** The task **
Go through the records and show each line where the word "built" occurs.

[Opening Provided entries section]

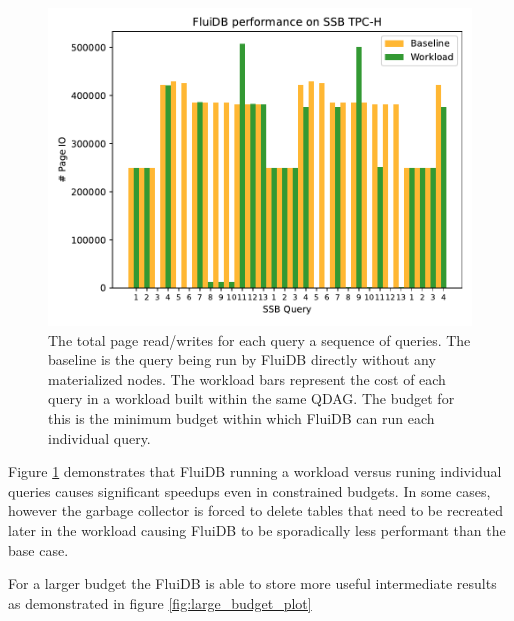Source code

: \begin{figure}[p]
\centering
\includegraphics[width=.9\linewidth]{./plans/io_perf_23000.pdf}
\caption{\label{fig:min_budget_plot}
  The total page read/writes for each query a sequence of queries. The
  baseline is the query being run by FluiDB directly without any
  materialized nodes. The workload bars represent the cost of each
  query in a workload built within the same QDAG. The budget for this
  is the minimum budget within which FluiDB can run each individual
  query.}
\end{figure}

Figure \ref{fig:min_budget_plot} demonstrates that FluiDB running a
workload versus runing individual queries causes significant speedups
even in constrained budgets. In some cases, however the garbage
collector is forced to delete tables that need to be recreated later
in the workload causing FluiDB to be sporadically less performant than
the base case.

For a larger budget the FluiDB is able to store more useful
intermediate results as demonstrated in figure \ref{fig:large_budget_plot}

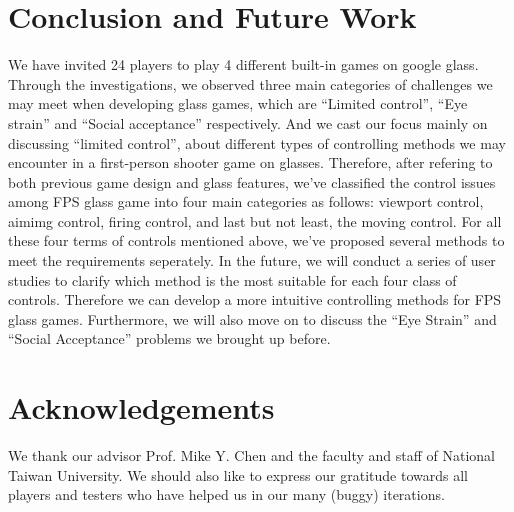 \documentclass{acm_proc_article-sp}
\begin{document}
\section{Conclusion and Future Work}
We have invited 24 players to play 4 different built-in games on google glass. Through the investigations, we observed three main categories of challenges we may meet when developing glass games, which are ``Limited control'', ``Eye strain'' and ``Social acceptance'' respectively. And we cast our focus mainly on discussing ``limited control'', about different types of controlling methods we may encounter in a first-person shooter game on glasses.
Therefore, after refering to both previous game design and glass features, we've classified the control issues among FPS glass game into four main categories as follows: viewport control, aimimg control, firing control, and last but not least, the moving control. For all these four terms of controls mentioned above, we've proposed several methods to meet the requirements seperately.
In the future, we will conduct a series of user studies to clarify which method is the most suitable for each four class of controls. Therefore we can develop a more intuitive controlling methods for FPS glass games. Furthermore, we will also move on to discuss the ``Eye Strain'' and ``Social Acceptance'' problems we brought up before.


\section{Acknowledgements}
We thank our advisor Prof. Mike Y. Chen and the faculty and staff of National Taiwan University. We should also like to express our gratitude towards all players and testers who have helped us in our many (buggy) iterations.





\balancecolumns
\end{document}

[Closing Provided entries section]

** Task solution **
  query in a workload built within the same QDAG. The budget for this
We have invited 24 players to play 4 different built-in games on google glass. Through the investigations, we observed three main categories of challenges we may meet when developing glass games, which are ``Limited control'', ``Eye strain'' and ``Social acceptance'' respectively. And we cast our focus mainly on discussing ``limited control'', about different types of controlling methods we may encounter in a first-person shooter game on glasses.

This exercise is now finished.